Porque si fuera más fácil no tendríamos la política que hoy nos pesa tanto sobre nuestras espaldas. Esa política es la representación más conspicua de lo que somos como sociedad, y de esa asfixia de inconformidad, tristeza y desolación que algunos ciudadanos tenemos. ¿Cómo es posible que dependamos del G4 y sus satélites? ¿Cómo es posible que tengamos tan mala calidad de dirigentes en una asamblea nacional que por eso mismo incumplió, se corrompió, e intentando ser gobierno interino, a través de su presidente, nos ha dado tantas razones para la vergüenza? ¿Cómo es posible que una semana tras otra debamos llevarnos las manos a la cabeza porque cuando no están negociando a espaldas del país están ocupados en sus propios asuntos, que nunca son los del país?
¿Cómo es posible que no exijamos responsabilidad sobre el tiempo derrochado, sobre los recursos recibidos, sobre una gestión tan permisiva? ¿Cómo es posible que nadie se pregunte cómo viven, de qué viven ellos y sus círculos de familiares y amigos? ¿Cómo es posible que aceptemos como buena la mentira, la tergiversación, el eufemismo y el vacío de sinceridad de este liderazgo? ¿Por qué no marcamos distancia de la futilidad, la improvisación y la falta de reflexión?
¿Cómo es posible que todavía hoy sean ellos los que nos dirigen sin que haya ocurrido rebelión, ruptura, corte radical y expulsión del juego? ¿Por qué seguimos creyendo en milagros súbitos, en “datos confidenciales” que se riegan por cadenas de whatsapp, en las mascaradas discursivas? ¿Por qué seguimos suplicando que haya unidad, como si la unidad exculpara de culpas o absolviera los déficit de carácter y compromiso de los defraudadores de nuestra confianza? ¿Cómo es posible que no vomitemos a los que firman hoy una cosa y mañana otra, a los que se bambolean en la ponchera de sus propios intereses, que antier se abrazaban, ayer endosaban y hoy dicen que se oponen?
¿Saben cual es el común denominador de todas las respuestas a esas preguntas? Que todos ellos cuentan con nuestra desmemoria, nuestra pertinaz indulgencia, nuestro arraigo caudillista, nuestra predisposición servil, y ese aturdimiento social que quiere forzar una relación carismática donde no hay esa energía extrema que pueda posibilitarlo. Ellos nos suponen erotizados, atolondrados y miserables. Ellos pretenden nuestra solidaridad automática, esa que nos hace comportar como familia mafiosa y no como republica liberal. Pero ¿somos eso que suponen y pretenden?

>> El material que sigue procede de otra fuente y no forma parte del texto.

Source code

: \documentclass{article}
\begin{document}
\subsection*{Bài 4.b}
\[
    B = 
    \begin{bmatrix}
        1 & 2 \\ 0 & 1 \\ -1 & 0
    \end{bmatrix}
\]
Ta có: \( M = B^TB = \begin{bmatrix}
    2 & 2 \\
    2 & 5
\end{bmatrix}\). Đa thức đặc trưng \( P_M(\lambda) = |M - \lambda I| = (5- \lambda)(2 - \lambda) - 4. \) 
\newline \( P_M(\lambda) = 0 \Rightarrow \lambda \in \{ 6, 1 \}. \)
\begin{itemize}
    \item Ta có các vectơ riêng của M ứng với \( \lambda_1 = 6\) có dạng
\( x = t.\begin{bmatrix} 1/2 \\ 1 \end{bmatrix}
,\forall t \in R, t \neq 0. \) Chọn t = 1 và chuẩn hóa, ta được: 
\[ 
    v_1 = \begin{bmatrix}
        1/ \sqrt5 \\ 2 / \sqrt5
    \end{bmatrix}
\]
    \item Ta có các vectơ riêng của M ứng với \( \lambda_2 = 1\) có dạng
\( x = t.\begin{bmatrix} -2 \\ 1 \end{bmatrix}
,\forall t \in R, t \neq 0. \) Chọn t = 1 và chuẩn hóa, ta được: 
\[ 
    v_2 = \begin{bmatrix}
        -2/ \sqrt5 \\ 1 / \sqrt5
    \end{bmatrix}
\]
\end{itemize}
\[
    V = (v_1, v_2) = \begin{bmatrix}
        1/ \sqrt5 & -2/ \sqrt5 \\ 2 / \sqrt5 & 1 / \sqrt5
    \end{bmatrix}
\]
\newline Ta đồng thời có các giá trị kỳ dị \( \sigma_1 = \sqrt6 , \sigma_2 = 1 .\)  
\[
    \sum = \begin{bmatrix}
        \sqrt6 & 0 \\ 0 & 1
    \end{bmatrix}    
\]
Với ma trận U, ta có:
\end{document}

Romper es apostar a tres situaciones incómodas pero necesarias: A la soledad que se provoca cuando nos quedamos sin referentes; a la necesidad de comenzar de cero en la lucha por la liberación del país; y a la necesidad de replantearnos la cualidad que deberían tener los nuevos liderazgos, sin caer en la trama perversa de sustituir un caudillo por otro. Y todas estas decisiones suponen el dolor de la separación, del marcar distancia, de la reconstrucción del sistema de valores, y de la exigencia de responsabilidad y justicia.
O rompemos o estamos condenados. Porque estos políticos no son nuestros liberadores. Son nuestros carceleros. Se lucran de nuestra desdicha. Han convertido nuestro desierto en su empresa. Les interesa nuestra desmoralización para que no caigamos en cuenta de sus verdaderas intenciones. Sus programas son la continuación del saqueo estatista. Su discurso es la connivencia institucionalizada en un “gobierno de unidad y emergencia nacional”. Su práctica es la complicidad en competencia corrupta. Su mérito es el tiempo perdido y entregado como ofrenda al ecosistema de relaciones perversas a la cual pertenecen. Y nuestro aporte es, ya lo dijimos, la conmiseración con la que los tratamos. Pero romper ya va siendo cuestión de vida o muerte.
En este caso no vale hacer el intento de Abraham para salvar a las insalvables Sodoma y Gomorra. ¿Se puede salvar un sistema de relaciones perversas porque suponemos que hay un justo en medio de ellos? ¿Es que acaso “ese justo” no ha tenido tiempo para reflexionar, para apartarse, para denunciar la trama perversa, para pedir justicia y luchar por la libertad? ¿Es que acaso la omisión interesada, la permisividad agazapada, el colegiar la perversidad, no provoca responsabilidad? ¿Van a decir que no sabían nada? ¿Cuánto más debemos esperar por su conversión? ¿Cuánto más vamos a sostener una institucionalidad parlamentaria que se ha vuelto progresiva e irrevocablemente espuria? ¿Cuándo vamos a dar una lección de madurez y arrojo político que haga la diferencia? ¿Cuándo vamos a dejar de sentir la pajita para apreciar la viga que pesa sobre nuestro ojo y nos niega la visión de la realidad? ¿Cuándo vamos a dejar de castigar a los que tienen una mirada radical y crítica sobre nuestro proceso político?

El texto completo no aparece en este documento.